Anyways, just wanted to say kudos to your post, and to anyone looking for a primer on history which is more than dead white rich guys, check out A People's History of the US by Howard Zinn, he's got a lot of PoC and women in his book.

LiteracyCenter.Net said...

Your blog always makes me think and this post is no different.

There are so many things I don't know about Black or African-American history and as an educator and student, I am always excited to learn.

Last Thanksgiving, I wanted to make sweet potato pie so I read everything I could find about George Washington Carver. I wrote about it on Twitter and a young woman laughed at me: "I am well versed in George Washington Carver and the soy bean".
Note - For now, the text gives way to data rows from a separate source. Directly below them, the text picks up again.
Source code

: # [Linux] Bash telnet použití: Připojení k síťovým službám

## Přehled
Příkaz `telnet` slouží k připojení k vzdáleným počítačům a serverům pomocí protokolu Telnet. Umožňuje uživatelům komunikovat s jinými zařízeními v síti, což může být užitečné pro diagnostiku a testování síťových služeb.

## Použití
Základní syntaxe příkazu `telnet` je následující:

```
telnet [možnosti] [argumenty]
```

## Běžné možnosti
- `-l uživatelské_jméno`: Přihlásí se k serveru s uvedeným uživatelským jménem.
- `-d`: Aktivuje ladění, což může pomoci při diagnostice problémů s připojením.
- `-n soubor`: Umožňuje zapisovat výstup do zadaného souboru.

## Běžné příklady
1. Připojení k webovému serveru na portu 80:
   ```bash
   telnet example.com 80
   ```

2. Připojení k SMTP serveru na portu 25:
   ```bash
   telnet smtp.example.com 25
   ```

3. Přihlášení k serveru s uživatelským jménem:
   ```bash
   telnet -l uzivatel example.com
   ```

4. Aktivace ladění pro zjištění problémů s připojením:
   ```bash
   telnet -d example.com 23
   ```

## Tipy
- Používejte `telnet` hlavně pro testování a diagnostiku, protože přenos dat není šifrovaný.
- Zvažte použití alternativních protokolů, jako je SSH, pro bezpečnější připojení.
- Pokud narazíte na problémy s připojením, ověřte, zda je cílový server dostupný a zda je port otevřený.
In Florida, this year, schools got bad marks for not teaching enough Black history. I can't even imagine how it is possible to leave out historically significant people or information when you are teaching history but it does happen.

So, those of you who are well versed need to be aware of the children who have not yet learned. We need to start with their interests and make history so exciting that they feel they are living it.

I agree this is not something we do during a special month. It is something we do from birth and something we should be doing in schools from the very beginning.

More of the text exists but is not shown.